Speaker Carol Franklin is a founding principal of Andropogon Associates landscape architectural services, based in Philadelphia. http://andropogon.com/   High Performance Landscapes is a perfect way to characterize their full-impact, revolutionary, astonishing work.

She and her company have been leaders in greenscaping, ecological historical preservation and sustainable landscape design from the time when she says they were laughed at for their ecological designs.  She remembers being hissed off the stage at an ASLA meeting for suggesting they would take children out to the fields out to the fields and pretend we are gardeners.  To design with nature represented a new generation. 
She finds it refreshing to be considered “fashionable” today.   

Discovering and working from a philosophy of the genius loci – or the spirit of place -- is one of the firm’s signature design platforms.  They also boast a portfolio of complex ecological engineering as well as design, utilizing natural elements of water, plant material and stone.  The result is to interface with the area – even if it’s urban.  Or especially if it’s urban. 

Franklin showed the work they did for Center City’s Rittenhouse Square are for the University of Pennsylvania. This is a wonderful example of utilizing rainwater runoff, incorporating water treatment within the design and producing a green space for the students and citizen to enjoy on this almost 2 acres of city life.   Their design changed the landscape to produce an area that had previously been 93% impervious. Now the high performance water treatment cisterns store 20,000 gallons of runoff and AC runoff – within the parking garage.  The soil also stores water. 
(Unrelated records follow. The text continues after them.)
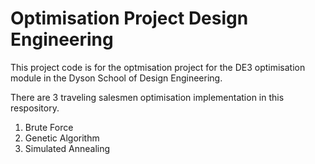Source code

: # Optimisation Project Design Engineering

This project code is for the optmisation project for the DE3 optimisation module in the Dyson School of Design Engineering.

There are 3 traveling salesmen optimisation implementation in this respository.
1. Brute Force
2. Genetic Algorithm
3. Simulated Annealing




 

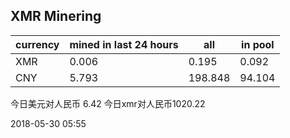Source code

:## XMR Minering

|currency|mined in last 24 hours|all|in pool|
|---|---|---|---|
|XMR|0.006|0.195|0.092|
|CNY|5.793|198.848|94.104|

今日美元对人民币 6.42	今日xmr对人民币1020.22


2018-05-30 05:55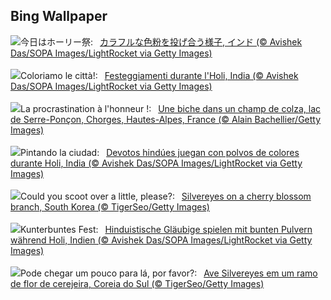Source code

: ## Bing Wallpaper
![](https://www.bing.com/th?id=OHR.ColorfulHoli_JA-JP4638350581_UHD.jpg&w=1000)今日はホーリー祭:&nbsp;&ensp;[カラフルな色粉を投げ合う様子, インド (© Avishek Das/SOPA Images/LightRocket via Getty Images)](https://www.bing.com/th?id=OHR.ColorfulHoli_JA-JP4638350581_UHD.jpg)
<br><br/>
![](https://www.bing.com/th?id=OHR.ColorfulHoli_IT-IT7690011331_UHD.jpg&w=1000)Coloriamo le città!:&nbsp;&ensp;[Festeggiamenti durante l'Holi, India (© Avishek Das/SOPA Images/LightRocket via Getty Images)](https://www.bing.com/th?id=OHR.ColorfulHoli_IT-IT7690011331_UHD.jpg)
<br><br/>
![](https://www.bing.com/th?id=OHR.ProcrastinationDay_FR-FR8703277811_UHD.jpg&w=1000)La procrastination à l'honneur !:&nbsp;&ensp;[Une biche dans un champ de colza, lac de Serre-Ponçon, Chorges, Hautes-Alpes, France (© Alain Bachellier/Getty Images)](https://www.bing.com/th?id=OHR.ProcrastinationDay_FR-FR8703277811_UHD.jpg)
<br><br/>
![](https://www.bing.com/th?id=OHR.ColorfulHoli_ES-ES7983447833_UHD.jpg&w=1000)Pintando la ciudad:&nbsp;&ensp;[Devotos hindúes juegan con polvos de colores durante Holi, India (© Avishek Das/SOPA Images/LightRocket via Getty Images)](https://www.bing.com/th?id=OHR.ColorfulHoli_ES-ES7983447833_UHD.jpg)
<br><br/>
![](https://www.bing.com/th?id=OHR.WhiteEyes_EN-GB5831374525_UHD.jpg&w=1000)Could you scoot over a little, please?:&nbsp;&ensp;[Silvereyes on a cherry blossom branch, South Korea (© TigerSeo/Getty Images)](https://www.bing.com/th?id=OHR.WhiteEyes_EN-GB5831374525_UHD.jpg)
<br><br/>
![](https://www.bing.com/th?id=OHR.ColorfulHoli_DE-DE3992457522_UHD.jpg&w=1000)Kunterbuntes Fest:&nbsp;&ensp;[Hinduistische Gläubige spielen mit bunten Pulvern während Holi, Indien (© Avishek Das/SOPA Images/LightRocket via Getty Images)](https://www.bing.com/th?id=OHR.ColorfulHoli_DE-DE3992457522_UHD.jpg)
<br><br/>
![](https://www.bing.com/th?id=OHR.WhiteEyes_PT-BR8910495803_UHD.jpg&w=1000)Pode chegar um pouco para lá, por favor?:&nbsp;&ensp;[Ave Silvereyes em um ramo de flor de cerejeira, Coreia do Sul (© TigerSeo/Getty Images)](https://www.bing.com/th?id=OHR.WhiteEyes_PT-BR8910495803_UHD.jpg)
<br><br/>
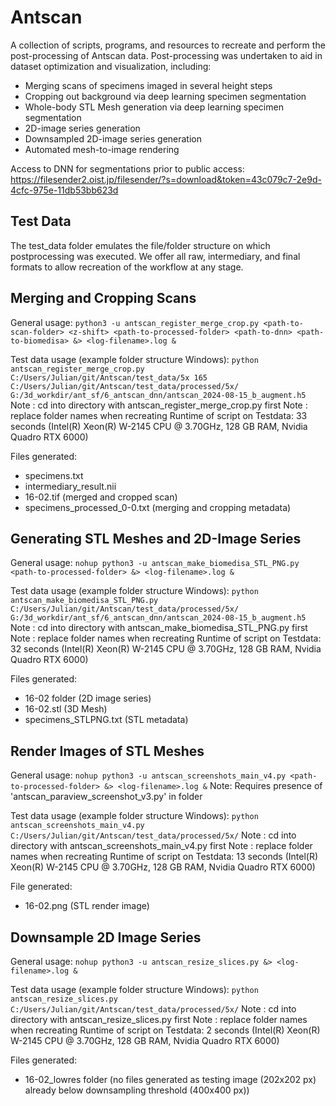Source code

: # Antscan
A collection of scripts, programs, and resources to recreate and perform the post-processing of Antscan data.
Post-processing was undertaken to aid in dataset optimization and visualization, including:
- Merging scans of specimens imaged in several height steps
- Cropping out background via deep learning specimen segmentation
- Whole-body STL Mesh generation via deep learning specimen segmentation
- 2D-image series generation
- Downsampled 2D-image series generation
- Automated mesh-to-image rendering

Access to DNN for segmentations prior to public access:
https://filesender2.oist.jp/filesender/?s=download&token=43c079c7-2e9d-4cfc-975e-11db53bb623d

## Test Data
The test_data folder emulates the file/folder structure on which postprocessing was executed.
We offer all raw, intermediary, and final formats to allow recreation of the workflow at any stage.

## Merging and Cropping Scans
General usage:
`python3 -u antscan_register_merge_crop.py <path-to-scan-folder> <z-shift> <path-to-processed-folder> <path-to-dnn> <path-to-biomedisa> &> <log-filename>.log &`

Test data usage (example folder structure Windows):
`python antscan_register_merge_crop.py C:/Users/Julian/git/Antscan/test_data/5x 165 C:/Users/Julian/git/Antscan/test_data/processed/5x/ G:/3d_workdir/ant_sf/6_antscan_dnn/antscan_2024-08-15_b_augment.h5`
Note : cd into directory with antscan_register_merge_crop.py first
Note : replace folder names when recreating
Runtime of script on Testdata: 33 seconds (Intel(R) Xeon(R) W-2145 CPU @ 3.70GHz, 128 GB RAM, Nvidia Quadro RTX 6000)

Files generated:
- specimens.txt
- intermediary_result.nii
- 16-02.tif (merged and cropped scan)
- specimens_processed_0-0.txt (merging and cropping metadata)

## Generating STL Meshes and 2D-Image Series
General usage:
`nohup python3 -u antscan_make_biomedisa_STL_PNG.py <path-to-processed-folder> &> <log-filename>.log &`

Test data usage (example folder structure Windows):
`python antscan_make_biomedisa_STL_PNG.py C:/Users/Julian/git/Antscan/test_data/processed/5x/ G:/3d_workdir/ant_sf/6_antscan_dnn/antscan_2024-08-15_b_augment.h5`
Note : cd into directory with antscan_make_biomedisa_STL_PNG.py first
Note : replace folder names when recreating
Runtime of script on Testdata: 32 seconds (Intel(R) Xeon(R) W-2145 CPU @ 3.70GHz, 128 GB RAM, Nvidia Quadro RTX 6000)

Files generated:
- 16-02 folder (2D image series)
- 16-02.stl (3D Mesh)
- specimens_STLPNG.txt (STL metadata)

## Render Images of STL Meshes 
General usage:
`nohup python3 -u antscan_screenshots_main_v4.py <path-to-processed-folder> &> <log-filename>.log &`
Note: Requires presence of 'antscan_paraview_screenshot_v3.py' in folder

Test data usage (example folder structure Windows):
`python antscan_screenshots_main_v4.py C:/Users/Julian/git/Antscan/test_data/processed/5x/`
Note : cd into directory with antscan_screenshots_main_v4.py first
Note : replace folder names when recreating
Runtime of script on Testdata: 13 seconds (Intel(R) Xeon(R) W-2145 CPU @ 3.70GHz, 128 GB RAM, Nvidia Quadro RTX 6000)

File generated:
- 16-02.png (STL render image)

## Downsample 2D Image Series
General usage:
`nohup python3 -u antscan_resize_slices.py &> <log-filename>.log &`

Test data usage (example folder structure Windows):
`python antscan_resize_slices.py C:/Users/Julian/git/Antscan/test_data/processed/5x/`
Note : cd into directory with antscan_resize_slices.py first
Note : replace folder names when recreating
Runtime of script on Testdata: 2 seconds (Intel(R) Xeon(R) W-2145 CPU @ 3.70GHz, 128 GB RAM, Nvidia Quadro RTX 6000)

Files generated:
- 16-02_lowres folder (no files generated as testing image (202x202 px) already below downsampling threshold (400x400 px))
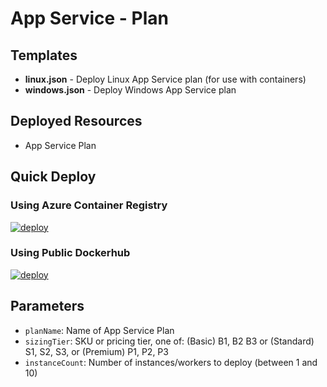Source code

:# App Service - Plan

## Templates
- **linux.json** - Deploy Linux App Service plan (for use with containers)
- **windows.json** - Deploy Windows App Service plan

## Deployed Resources
- App Service Plan

## Quick Deploy
### Using Azure Container Registry
[![deploy](https://raw.githubusercontent.com/benc-uk/azure-arm/master/etc/azuredeploy.png)](https://portal.azure.com/#create/Microsoft.Template/uri/https%3A%2F%2Fraw.githubusercontent.com%2Fbenc-uk%2Fazure-arm%2Fmaster%2Fweb%2Fcontainer-acr%2Fazuredeploy.json)  

### Using Public Dockerhub
[![deploy](https://raw.githubusercontent.com/benc-uk/azure-arm/master/etc/azuredeploy.png)](https://portal.azure.com/#create/Microsoft.Template/uri/https%3A%2F%2Fraw.githubusercontent.com%2Fbenc-uk%2Fazure-arm%2Fmaster%2Fweb%2Fcontainer-acr%2Fazuredeploy.json)  

## Parameters
- `planName`: Name of App Service Plan
- `sizingTier`: SKU or pricing tier, one of: (Basic) B1, B2 B3 or (Standard) S1, S2, S3, or (Premium) P1, P2, P3
- `instanceCount`: Number of instances/workers to deploy (between 1 and 10)
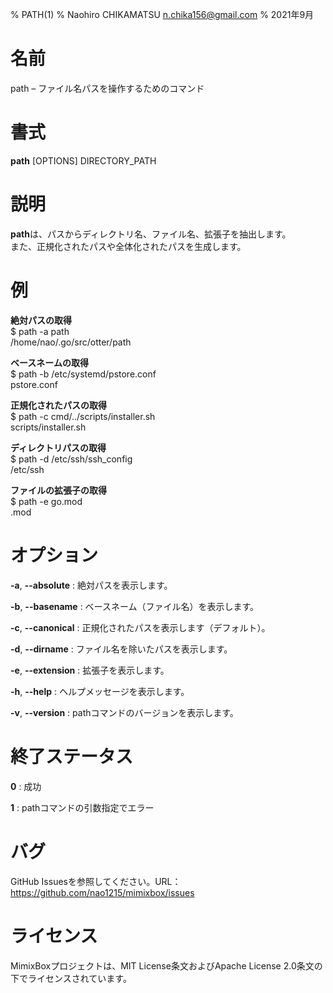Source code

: % PATH(1)
% Naohiro CHIKAMATSU <n.chika156@gmail.com>
% 2021年9月

# 名前

path –  ファイル名パスを操作するためのコマンド

# 書式

**path** [OPTIONS] DIRECTORY_PATH

# 説明
**path**は、パスからディレクトリ名、ファイル名、拡張子を抽出します。  
また、正規化されたパスや全体化されたパスを生成します。

# 例
**絶対パスの取得**  
    $ path -a path    
      /home/nao/.go/src/otter/path

**ベースネームの取得**  
    $ path -b /etc/systemd/pstore.conf   
      pstore.conf

**正規化されたパスの取得**  
    $ path -c cmd/../scripts/installer.sh   
      scripts/installer.sh

**ディレクトリパスの取得**  
    $ path -d /etc/ssh/ssh_config  
      /etc/ssh

**ファイルの拡張子の取得**  
    $ path -e go.mod  
      .mod

# オプション
**-a**, **--absolute**
:   絶対パスを表示します。

**-b**, **--basename**
:   ベースネーム（ファイル名）を表示します。

**-c**, **--canonical**
:   正規化されたパスを表示します（デフォルト）。

**-d**, **--dirname**
:   ファイル名を除いたパスを表示します。

**-e**, **--extension**
:   拡張子を表示します。

**-h**, **--help**
:   ヘルプメッセージを表示します。

**-v**, **--version**
:   pathコマンドのバージョンを表示します。

# 終了ステータス
**0**
:   成功

**1**
:   pathコマンドの引数指定でエラー

# バグ
GitHub Issuesを参照してください。URL：https://github.com/nao1215/mimixbox/issues

# ライセンス
MimixBoxプロジェクトは、MIT License条文およびApache License 2.0条文の下でライセンスされています。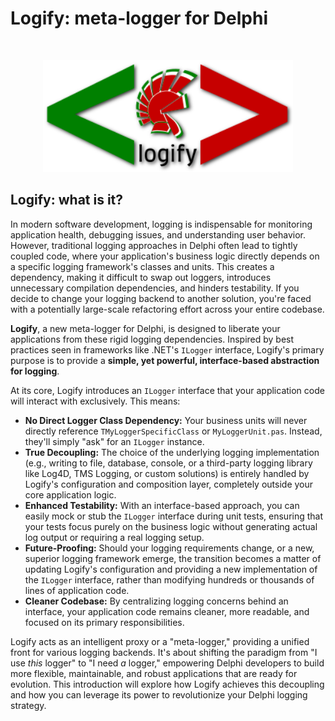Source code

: # Logify: meta-logger for Delphi

<br />

<p align="center">
  <img src="logify-square.png" alt="Logify Library" width="400" />
</p>

## Logify: what is it?

In modern software development, logging is indispensable for monitoring application health, debugging issues, and understanding user behavior. However, traditional logging approaches in Delphi often lead to tightly coupled code, where your application's business logic directly depends on a specific logging framework's classes and units. This creates a dependency, making it difficult to swap out loggers, introduces unnecessary compilation dependencies, and hinders testability. If you decide to change your logging backend to another solution, you're faced with a potentially large-scale refactoring effort across your entire codebase.

**Logify**, a new meta-logger for Delphi, is designed to liberate your applications from these rigid logging dependencies. Inspired by best practices seen in frameworks like .NET's `ILogger` interface, Logify's primary purpose is to provide a **simple, yet powerful, interface-based abstraction for logging**.

At its core, Logify introduces an `ILogger` interface that your application code will interact with exclusively. This means:

* **No Direct Logger Class Dependency:** Your business units will never directly reference `TMyLoggerSpecificClass` or `MyLoggerUnit.pas`. Instead, they'll simply "ask" for an `ILogger` instance.
* **True Decoupling:** The choice of the underlying logging implementation (e.g., writing to file, database, console, or a third-party logging library like Log4D, TMS Logging, or custom solutions) is entirely handled by Logify's configuration and composition layer, completely outside your core application logic.
* **Enhanced Testability:** With an interface-based approach, you can easily mock or stub the `ILogger` interface during unit tests, ensuring that your tests focus purely on the business logic without generating actual log output or requiring a real logging setup.
* **Future-Proofing:** Should your logging requirements change, or a new, superior logging framework emerge, the transition becomes a matter of updating Logify's configuration and providing a new implementation of the `ILogger` interface, rather than modifying hundreds or thousands of lines of application code.
* **Cleaner Codebase:** By centralizing logging concerns behind an interface, your application code remains cleaner, more readable, and focused on its primary responsibilities.

Logify acts as an intelligent proxy or a "meta-logger," providing a unified front for various logging backends. It's about shifting the paradigm from "I use *this* logger" to "I need *a* logger," empowering Delphi developers to build more flexible, maintainable, and robust applications that are ready for evolution. This introduction will explore how Logify achieves this decoupling and how you can leverage its power to revolutionize your Delphi logging strategy.
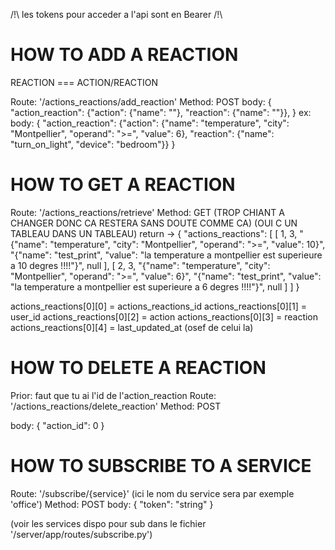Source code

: /!\ les tokens pour acceder a l'api sont en Bearer /!\

# HOW TO ADD A REACTION

REACTION === ACTION/REACTION

Route: '/actions_reactions/add_reaction'
Method: POST
body: {
  "action_reaction": {"action": {"name": ""}, "reaction": {"name": ""}},
}
ex: 
body: {
    "action_reaction": {"action": {"name": "temperature", "city": "Montpellier", "operand": ">=", "value": 6}, "reaction": {"name": "turn_on_light", "device": "bedroom"}}
}

# HOW TO GET A REACTION

Route: '/actions_reactions/retrieve'
Method: GET
(TROP CHIANT A CHANGER DONC CA RESTERA SANS DOUTE COMME CA) (OUI C UN TABLEAU DANS UN TABLEAU)
return -> 
{
  "actions_reactions": [
    [
      1,
      3,
      "{\"name\": \"temperature\", \"city\": \"Montpellier\", \"operand\": \">=\", \"value\": 10}",
      "{\"name\": \"test_print\", \"value\": \"la temperature a montpellier est superieure a 10 degres !!!!\"}",
      null
    ],
    [
      2,
      3,
      "{\"name\": \"temperature\", \"city\": \"Montpellier\", \"operand\": \">=\", \"value\": 6}",
      "{\"name\": \"test_print\", \"value\": \"la temperature a montpellier est superieure a 6 degres !!!!\"}",
      null
    ]
  ]
}

actions_reactions[0][0] = actions_reactions_id
actions_reactions[0][1] = user_id
actions_reactions[0][2] = action
actions_reactions[0][3] = reaction
actions_reactions[0][4] = last_updated_at (osef de celui la)


# HOW TO DELETE A REACTION

Prior: faut que tu ai l'id de l'action_reaction
Route: '/actions_reactions/delete_reaction'
Method: POST

body:
{
  "action_id": 0
}

# HOW TO SUBSCRIBE TO A SERVICE

Route: '/subscribe/{service}' (ici le nom du service sera par exemple 'office')
Method: POST
body:
{
  "token": "string"
}

(voir les services dispo pour sub dans le fichier '/server/app/routes/subscribe.py')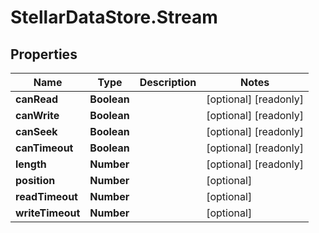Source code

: # StellarDataStore.Stream

## Properties

Name | Type | Description | Notes
------------ | ------------- | ------------- | -------------
**canRead** | **Boolean** |  | [optional] [readonly] 
**canWrite** | **Boolean** |  | [optional] [readonly] 
**canSeek** | **Boolean** |  | [optional] [readonly] 
**canTimeout** | **Boolean** |  | [optional] [readonly] 
**length** | **Number** |  | [optional] [readonly] 
**position** | **Number** |  | [optional] 
**readTimeout** | **Number** |  | [optional] 
**writeTimeout** | **Number** |  | [optional] 


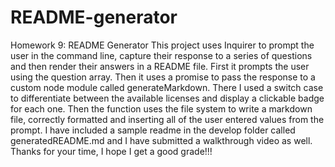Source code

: # README-generator
Homework 9: README Generator
This project uses Inquirer to prompt the user in the command line, capture their response to a series of questions and then render their answers in a README file. First it prompts the user using the question array. Then it uses a promise to pass the response to a custom node module called generateMarkdown. There I used a switch case to differentiate between the available licenses and display a clickable badge for each one. Then the function uses the file system to write a markdown file, correctly formatted and inserting all of the user entered values from the prompt. I have included a sample readme in the develop folder called generatedREADME.md and I have submitted a walkthrough video as well. Thanks for your time, I hope I get a good grade!!!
To rediscover places, the firm takes makes a habitat work by using breaking attitudes, working with nature’s concepts: composting, cleaning polluted areas, recirculating water and finding those nooks and crannies – even in buildings – that can tell the story of that landscape’s unique place.

Franklin also demonstrated some comic genius!  Her wickedly witty remarks and behind the scenes commentary made me think she must be a sophisticated, fun pro to work with.
Franklin was also refreshing by not only showing Andropogon completed and proposed projects but competing firms’ too. 
My associates in attendance agreed afterwards this was a welcome approach to presenting case studies.  After all just because politics or budgets precluded design selection or job completion, we still have a lot to learn from the landscape architects’ research and design. 

Andropogon’s work on the Sidwell Friends School courtyard in Washington DC is the scout badge for earned honor in my book. Why?  Because the design is comprised of natural, local materials so much that one would swear the campus building were built around the natural look of the grounds.
The courtyard is a working science project the students used for study, such as water sciences, as well as for socializing.  There’s lots of walking around the garden areas. Today, the rain garden and wetland area is the “heart of the school” according to Franklin.
“Complete Streets” is a design concept Franklin espoused that delighted the audience. Here urbanites can “seize the worst parts of their city and find underused or single-purpose use areas for multiple uses.”  She was quite adamant though about making the areas unique and beautiful and not just copying the highly successful Complete Streets of Portland with their Greek keystone-design shapes

Andropogon collaborated on the dynamic holistic work at the Nikko Kirifuri hotel and spa resort hotel in the forest of Japan is magical.  They worked to restore the surrounding woods, produced a waterfall that serves a water treatment function but you would swear is the handiwork of Mother Nature.  In a way, it is.

The works Franklin presented and their attention to sustainable design must surely be the future of landscape design. We can learn much from the holistic, sustainable work that looks to reuse, repurpose and work with natural, elements.